Heather Swan: I’m worried about them all the time. This winter is a really cold one. I worry, do they have enough honey? Is it close enough to them so they can get to it without dying on their way? Is there any moisture in the hive? Is the windbreak big enough or strong enough? I certainly think about them.
There’s a place where I walk in the woods, and there’s a hive in a tree. It struck me the other day as I was walking by there that no one is taking care of those bees, and they’ve figured out how to survive in that hollow tree. I think about the bees in the winter and I hope they’re warm enough. I have a relationship with them that’s unique, not to beekeepers, but to people who don’t think about insects as being something that you could care really deeply about. My relationship with them is really emotional, so I do worry about them like I would worry about a friend.
KSW: You describe people working together with their bees. That sounds a lot like farming. Are honeybees wildlife to you or are they farm animals? Do you think it matters which one it is?
HS: I think they’re domesticated animals. They’re part of our agricultural system. They have been for thousands of years. They can exist in the wild, and they have a wildness to them in terms of their being so different than humans. But, they are also very much a part of our human systems. When I started this book I didn’t realize where I would end up. I realized that talking about the story of the honeybee, for me, is really a way of talking about a much larger problem that will affect [not only] the native bee populations, but butterfly populations, bird populations. Part of it is recognizing that, when we have such a huge role in our ecosystems, we have to be more responsible, we have to be more careful and thoughtful.
The solutions will be different in every community whether you’re talking about a biotic community or a human community. Hopefully, we can live a little more harmoniously as we go forward with thinking more deeply about some of our impacts. There are people who are concerned that, by my focusing on the honeybee, I’m not talking about the native bees or the other pollinators. But I would say that if I can get somebody who doesn’t care about insects at all to start thinking about honeybees, that might open the doors to think about the lives of all of these nonhuman creatures that are being affected by our behavior every day.

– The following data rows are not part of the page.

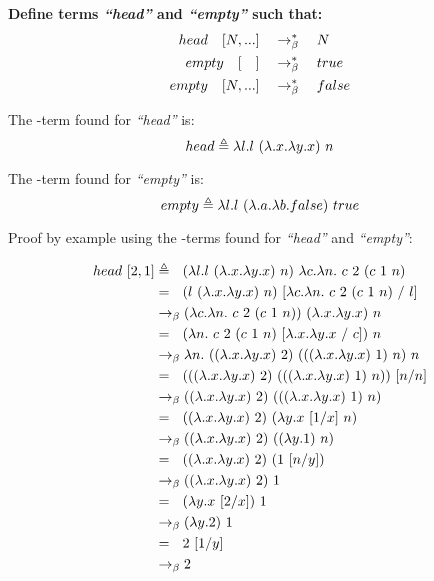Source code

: \documentclass{article}
\begin{document}
	\begin{Large}
	
		\textbf{Define terms \textit{``head''} and \textit{``empty''} such that:}
		\begin{align*}
			head \quad [ N, ...] &\quad \rightarrow_\beta^*\quad  N\\
			empty \quad [\quad] &\quad \rightarrow_\beta^*\quad true\\
			empty \quad [ N, ...] &\quad \rightarrow_\beta^*\quad false
		\end{align*}
		\newline
		
		The \lamb -term found for \textit{``head''} is:
		\begin{equation*}
			head \triangleq \la l.l \ (\la .x.\la y.x) \ n
		\end{equation*}
		
		The \lamb -term found for \textit{``empty''} is:
		\begin{equation*}
			empty \triangleq \la l.l \ (\la .a.\la b.false) \ true
		\end{equation*}
		\newline
		
		Proof by example using the \lamb -terms found for  \textit{``head''} and \textit{``empty''}:
		
		\begin{align*}
			head \ [2,1] &\triangleq \saq (\la l.l \ (\la .x.\la y.x) \ n) \ \la c.\la n. \ c \ 2 \ (c \ 1 \ n) \\
			&= \saq (l \ (\la .x.\la y.x) \ n) \ [\la c.\la n. \ c \ 2 \ (c \ 1 \ n) \ / \ l] \\
			&\equals (\la c.\la n. \ c \ 2 \ (c \ 1 \ n)) \ (\la .x.\la y.x) \ n \\
			&= \saq (\la n. \ c \ 2 \ (c \ 1 \ n) \ [\la .x.\la y.x \ / \ c] ) \ n \\
			&\equals \la n.\ ((\la .x.\la y.x) \ 2) \ (((\la .x.\la y.x) \ 1) \ n) \ n \\
			&= \saq (((\la .x.\la y.x) \ 2) \ (((\la .x.\la y.x) \ 1) \ n)) \ [n / n] \\
			&\equals ((\la .x.\la y.x) \ 2) \ (((\la .x.\la y.x) \ 1) \ n) \\
			&= \saq ((\la .x.\la y.x) \ 2) \ (\la y.x \ [1 / x] \ n) \\
			&\equals ((\la .x.\la y.x) \ 2) \ ((\la y.1 ) \ n) \\
			&= \saq ((\la .x.\la y.x) \ 2) \ (1 \ [n/y]) \\
			&\equals ((\la .x.\la y.x) \ 2) \ 1 \\
			&= \saq (\la y.x\ [2/x]) \ 1 \\
			&\equals (\la y.2) \ 1 \\
			&= \saq 2 \ [1/y] \\
			&\equals 2
		\end{align*}
		

\end{Large}
\end{document}
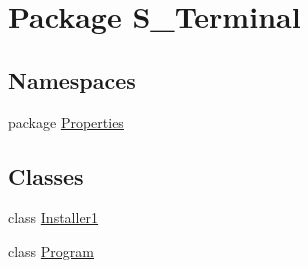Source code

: \hypertarget{namespace_s___terminal}{\section{Package S\+\_\+\+Terminal}
\label{namespace_s___terminal}
}
\subsection*{Namespaces}
\begin{DoxyCompactItemize}
\item 
package \hyperlink{namespace_s___terminal_1_1_properties}{Properties}
\end{DoxyCompactItemize}
\subsection*{Classes}
\begin{DoxyCompactItemize}
\item 
class \hyperlink{class_s___terminal_1_1_installer1}{Installer1}
\item 
class \hyperlink{class_s___terminal_1_1_program}{Program}
\end{DoxyCompactItemize}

KSW. Between each chapter of the book, you have art galleries with really beautiful artwork. They’re not just images. They’re also commentary; they’re their own chapters. It’s another kind of evidence that you’re presenting. You don’t just go and talk to growers and scientists. You have put art about honeybees on the same level as those, which is wonderful. How did you decide what art to include and what argument it would make in your book?
HS: Part of my decision to include the artwork is because it really is a different way of thinking about the world. You see a work of art, and it creates a different response in you than a list of statistics, which is not good or bad, it’s just different. So, I felt like it was really great to be able to include both. To say, here are some ways we can think about these things visually. I offer these pieces as things for other people to experience and think about. It could be that people don’t respond to it in the same way that I do, and that’s fine, but I do think that the work is making its own kind of argument.
KSW: You blend so many kinds of evidence. Multiple truths are existing together. That seems like one of the advantages of bringing these different threads of evidence together is that the art, the scientific literature, and the lived experiences of growers and beekeepers are all different kinds of truths that are existing together in the world. Did you have other experiences [while writing the book] of there being multiple truths that you’re holding together?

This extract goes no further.